Non-free water dominated electrolyte architectures for zinc-based batteries: toward sustainable long-life zinc-based energy storage solutions

Abstract

Zinc (Zn)-based energy storage systems have garnered significant attention as promising candidates for grid-scale energy storage due to their inherent safety, environmental benignity, cost-effectiveness and so on. However, the persistent challenge of parasitic side reactions on the Zn metal anode in common aqueous electrolytes continues to impede practical implementation. This topical review highlights the latest research progress in paradigm-shifting electrolyte engineering strategies evolving from liquid to solid systems based on non-free water dominated electrolyte architectures, mainly including lean-water liquid electrolytes, gelatinized electrolytes, and solidified electrolytes. A comprehensive overview of the major electrochemical challenges of common pure aqueous electrolytes is firstly provided.
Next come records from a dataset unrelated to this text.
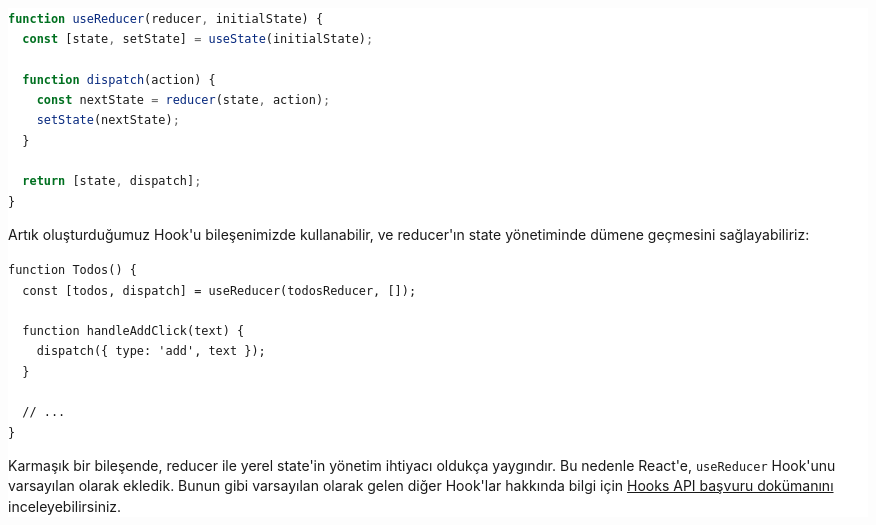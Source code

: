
 ```js
function useReducer(reducer, initialState) {
  const [state, setState] = useState(initialState);

  function dispatch(action) {
    const nextState = reducer(state, action);
    setState(nextState);
  }

  return [state, dispatch];
}
```

Artık oluşturduğumuz Hook'u bileşenimizde kullanabilir, ve reducer'ın state yönetiminde dümene geçmesini sağlayabiliriz:

```js{2}
function Todos() {
  const [todos, dispatch] = useReducer(todosReducer, []);

  function handleAddClick(text) {
    dispatch({ type: 'add', text });
  }

  // ...
}
```

Karmaşık bir bileşende, reducer ile yerel state'in yönetim ihtiyacı oldukça yaygındır. Bu nedenle React'e, `useReducer` Hook'unu varsayılan olarak ekledik. Bunun gibi varsayılan olarak gelen diğer Hook'lar hakkında bilgi için [Hooks API başvuru dokümanını](/docs/hooks-reference.html) inceleyebilirsiniz.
Subsequently, the advancements in structural design strategies for electrolyte architectures with diverse water regulation are explored in depth, along with a detailed discussion of the corresponding electrochemical performance of cells including half and full cells. Finally, we examine the future challenges in developing practical electrolytes with optimized electrochemical properties. This review provides a fresh perspective on designing electrolytes for application in next-generation commercial Zn-based energy storage systems.